Find the line in the entries below that contains "Reach can be". Repeat it exactly, and every line after it through the line that contains "## System Structure".

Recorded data
###
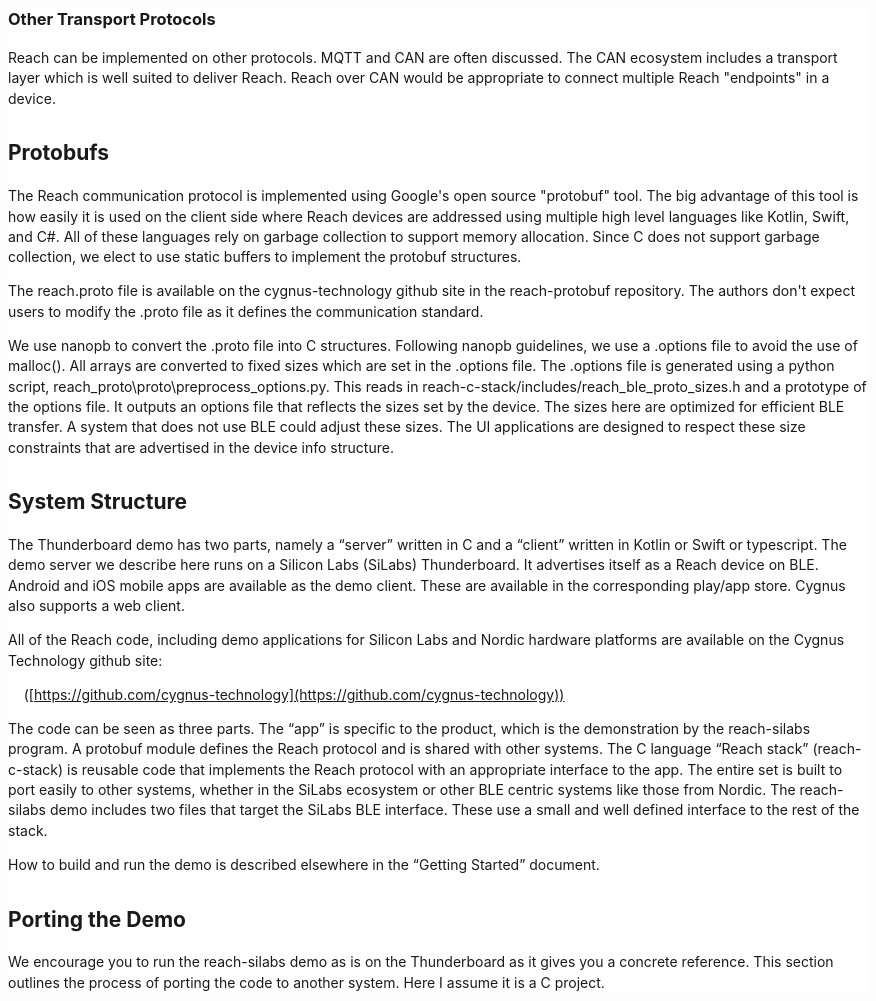### Other Transport Protocols

Reach can be implemented on other protocols.  MQTT and CAN are often discussed.  The CAN ecosystem includes a transport layer which is well suited to deliver Reach.  Reach over CAN would be appropriate to connect multiple Reach "endpoints" in a device.

## Protobufs

The Reach communication protocol is implemented using Google's open source "protobuf" tool.  The big advantage of this tool is how easily it is used on the client side where Reach devices are addressed using multiple high level languages like Kotlin, Swift, and C#.  All of these languages rely on garbage collection to support memory allocation.  Since C does not support garbage collection, we elect to use static buffers to implement the protobuf structures.

The reach.proto file is available on the cygnus-technology github site in the reach-protobuf repository.  The authors don't expect users to modify the .proto file as it defines the communication standard.  

We use nanopb to convert the .proto file into C structures. Following nanopb guidelines, we use a .options file to avoid the use of malloc(). All arrays are converted to fixed sizes which are set in the .options file. The .options file is generated using a python script, reach_proto\proto\preprocess_options.py. This reads in reach-c-stack/includes/reach_ble_proto_sizes.h and a prototype of the options file. It outputs an options file that reflects the sizes set by the device. The sizes here are optimized for efficient BLE transfer. A system that does not use BLE could adjust these sizes. The UI applications are designed to respect these size constraints that are advertised in the device info structure.

## System Structure

The Thunderboard demo has two parts, namely a “server” written in C and a “client” written in Kotlin or Swift or typescript.  The demo server we describe here runs on a Silicon Labs (SiLabs) Thunderboard.  It advertises itself as a Reach device on BLE.  Android and iOS mobile apps are available as the demo client.  These are available in the corresponding play/app store.  Cygnus also supports a web client.

All of the Reach code, including demo applications for Silicon Labs and Nordic hardware platforms are available on the Cygnus Technology github site: 

    ([https://github.com/cygnus-technology](https://github.com/cygnus-technology))

The code can be seen as three parts.  The “app” is specific to the product, which is the demonstration by the reach-silabs program.  A protobuf module defines the Reach protocol and is shared with other systems.  The C language “Reach stack” (reach-c-stack) is reusable code that implements the Reach protocol with an appropriate interface to the app.  The entire set is built to port easily to other systems, whether in the SiLabs ecosystem or other BLE centric systems like those from Nordic.  The reach-silabs demo includes two files that target the SiLabs BLE interface.  These use a small and well defined interface to the rest of the stack.  

How to build and run the demo is described elsewhere in the “Getting Started” document.

## Porting the Demo

We encourage you to run the reach-silabs demo as is on the Thunderboard as it gives you a concrete reference.  This section outlines the process of porting the code to another system.  Here I assume it is a C project.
###
_Answer box_:
Reach can be implemented on other protocols.  MQTT and CAN are often discussed.  The CAN ecosystem includes a transport layer which is well suited to deliver Reach.  Reach over CAN would be appropriate to connect multiple Reach "endpoints" in a device.

## Protobufs

The Reach communication protocol is implemented using Google's open source "protobuf" tool.  The big advantage of this tool is how easily it is used on the client side where Reach devices are addressed using multiple high level languages like Kotlin, Swift, and C#.  All of these languages rely on garbage collection to support memory allocation.  Since C does not support garbage collection, we elect to use static buffers to implement the protobuf structures.

The reach.proto file is available on the cygnus-technology github site in the reach-protobuf repository.  The authors don't expect users to modify the .proto file as it defines the communication standard.  

We use nanopb to convert the .proto file into C structures. Following nanopb guidelines, we use a .options file to avoid the use of malloc(). All arrays are converted to fixed sizes which are set in the .options file. The .options file is generated using a python script, reach_proto\proto\preprocess_options.py. This reads in reach-c-stack/includes/reach_ble_proto_sizes.h and a prototype of the options file. It outputs an options file that reflects the sizes set by the device. The sizes here are optimized for efficient BLE transfer. A system that does not use BLE could adjust these sizes. The UI applications are designed to respect these size constraints that are advertised in the device info structure.

## System Structure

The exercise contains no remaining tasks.